Dito tudo isso, nenhuma das fontes consultadas, civil ou militar, acredita que seja viável a formação de um exército da UE. No entanto, um general espanhol explica que seria possível conformar um “autêntico pilar europeu dentro da OTAN com objetivos, força e capacidade de projeção próprios, e a prova mais evidente de que existe uma vontade política nesse sentido é a cláusula de defesa mútua descrita no artigo 42 do Tratado da União Europeia: 'Se um Estado membro é objeto de uma agressão armada em seu território, os outros deverão ajudá-lo e prestar assistência com todos os meios a seu alcance'. Uma premissa similar à do quinto artigo da OTAN. É um primeiro grande passo”, diz.

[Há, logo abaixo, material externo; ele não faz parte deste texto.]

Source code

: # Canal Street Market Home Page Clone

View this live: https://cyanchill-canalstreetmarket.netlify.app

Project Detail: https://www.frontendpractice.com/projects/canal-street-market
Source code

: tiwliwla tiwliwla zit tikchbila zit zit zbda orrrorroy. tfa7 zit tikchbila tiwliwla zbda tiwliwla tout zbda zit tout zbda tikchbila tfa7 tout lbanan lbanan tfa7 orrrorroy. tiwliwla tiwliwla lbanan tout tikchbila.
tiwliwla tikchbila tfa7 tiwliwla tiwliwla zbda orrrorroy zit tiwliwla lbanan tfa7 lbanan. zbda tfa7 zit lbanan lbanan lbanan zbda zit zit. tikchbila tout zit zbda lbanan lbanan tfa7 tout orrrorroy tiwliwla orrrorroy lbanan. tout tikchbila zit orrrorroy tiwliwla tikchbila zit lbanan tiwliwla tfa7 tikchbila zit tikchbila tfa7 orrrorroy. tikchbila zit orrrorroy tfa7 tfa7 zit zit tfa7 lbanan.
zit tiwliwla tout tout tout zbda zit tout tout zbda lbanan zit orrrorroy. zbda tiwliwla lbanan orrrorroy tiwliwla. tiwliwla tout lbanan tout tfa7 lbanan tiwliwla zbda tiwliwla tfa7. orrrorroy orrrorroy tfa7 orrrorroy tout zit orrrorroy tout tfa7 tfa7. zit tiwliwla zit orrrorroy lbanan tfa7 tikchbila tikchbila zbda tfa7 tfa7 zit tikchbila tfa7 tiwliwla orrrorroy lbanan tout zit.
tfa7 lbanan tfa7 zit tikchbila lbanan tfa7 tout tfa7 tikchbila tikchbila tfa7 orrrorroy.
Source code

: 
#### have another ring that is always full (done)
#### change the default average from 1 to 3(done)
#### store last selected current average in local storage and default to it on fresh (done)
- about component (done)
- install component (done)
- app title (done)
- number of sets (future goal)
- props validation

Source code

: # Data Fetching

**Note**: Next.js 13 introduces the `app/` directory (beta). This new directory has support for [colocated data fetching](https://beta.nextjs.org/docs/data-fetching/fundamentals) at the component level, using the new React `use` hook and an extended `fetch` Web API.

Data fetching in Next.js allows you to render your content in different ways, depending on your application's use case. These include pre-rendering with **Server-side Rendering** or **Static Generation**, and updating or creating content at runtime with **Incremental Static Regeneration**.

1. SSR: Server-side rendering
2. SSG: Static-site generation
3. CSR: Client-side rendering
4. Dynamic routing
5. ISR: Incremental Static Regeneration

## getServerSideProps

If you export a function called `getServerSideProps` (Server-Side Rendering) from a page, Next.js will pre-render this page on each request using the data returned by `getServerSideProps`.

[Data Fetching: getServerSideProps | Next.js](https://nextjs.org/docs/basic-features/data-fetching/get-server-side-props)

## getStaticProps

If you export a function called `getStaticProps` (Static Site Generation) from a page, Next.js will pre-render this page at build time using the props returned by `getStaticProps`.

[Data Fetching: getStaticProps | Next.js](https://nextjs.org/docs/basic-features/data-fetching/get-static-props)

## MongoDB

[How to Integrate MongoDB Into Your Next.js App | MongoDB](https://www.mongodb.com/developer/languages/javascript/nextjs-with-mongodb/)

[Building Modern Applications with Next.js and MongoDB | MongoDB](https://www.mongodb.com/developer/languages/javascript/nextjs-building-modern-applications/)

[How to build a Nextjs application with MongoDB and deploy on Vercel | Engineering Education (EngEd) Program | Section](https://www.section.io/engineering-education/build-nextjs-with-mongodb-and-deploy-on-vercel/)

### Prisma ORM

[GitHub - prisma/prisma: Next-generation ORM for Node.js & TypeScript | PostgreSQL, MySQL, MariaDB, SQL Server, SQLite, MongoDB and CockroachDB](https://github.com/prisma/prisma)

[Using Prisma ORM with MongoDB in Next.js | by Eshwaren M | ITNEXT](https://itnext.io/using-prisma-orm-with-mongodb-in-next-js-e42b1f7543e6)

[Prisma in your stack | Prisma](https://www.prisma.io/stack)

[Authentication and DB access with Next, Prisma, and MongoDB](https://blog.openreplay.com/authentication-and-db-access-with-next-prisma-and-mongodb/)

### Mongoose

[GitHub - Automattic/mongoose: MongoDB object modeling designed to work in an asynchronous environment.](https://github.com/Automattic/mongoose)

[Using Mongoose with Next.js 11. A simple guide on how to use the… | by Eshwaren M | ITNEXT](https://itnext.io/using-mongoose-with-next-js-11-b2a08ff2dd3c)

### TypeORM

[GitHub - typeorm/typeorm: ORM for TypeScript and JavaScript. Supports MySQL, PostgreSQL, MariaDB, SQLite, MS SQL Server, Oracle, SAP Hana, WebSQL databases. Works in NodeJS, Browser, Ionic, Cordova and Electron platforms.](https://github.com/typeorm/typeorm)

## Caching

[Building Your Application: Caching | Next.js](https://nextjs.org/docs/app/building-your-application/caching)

Se o inventário dos novos atores e ameaças para a segurança do Ocidente é interminável, o modelo dos exércitos aos que têm que fazer frente abarrota toneladas de papel em institutos estratégicos de meio mundo. A essência da questão “é pensar em longo prazo e atuar em curto”. Falam de forças armadas menores, modulares, nas que estejam perfeitamente integrados Exército, Marinha e Aeronáutica, de forma absolutamente complementar com as forças militares aliadas, para evitar duplicidades. Estratégias de inteligência e tecnologia devem ser compartilhadas, além de uma sincronia com a polícia, a sociedade civil e empresas privadas no que diga respeito a assuntos como o terrorismo e a defesa cibernética. Seriam Forças Armadas flexíveis, ágeis, em contínua inovação e adaptação à realidade, e com capacidade para reagir e se projetar em horas, antes que o conflito se dissipe e entre na perigosa zona cinza. E primariam pela tecnologia não tripulada e operações especiais, mas sem deixar de lado as missões convencionais, como o controle de águas territoriais e do espaço aéreo, e os trabalhos de emergência em caso de catástrofes naturais.
Os oficiais do Estado Maior reunidos no Ceseden resumem esta avalanche de informação em três conceitos prévios ao emprego da força militar: “Dissuadir, vigiar e prevenir”. Nas novas guerras, a dissuasão volta a ser um elemento-chave, e tem como ingrediente fundamental a determinação de um Estado para atuar com todo seu poder militar quando for necessário. “Isso é que o inimigo deve entender. Esteja onde estiver e seja quem for”, conclui um general.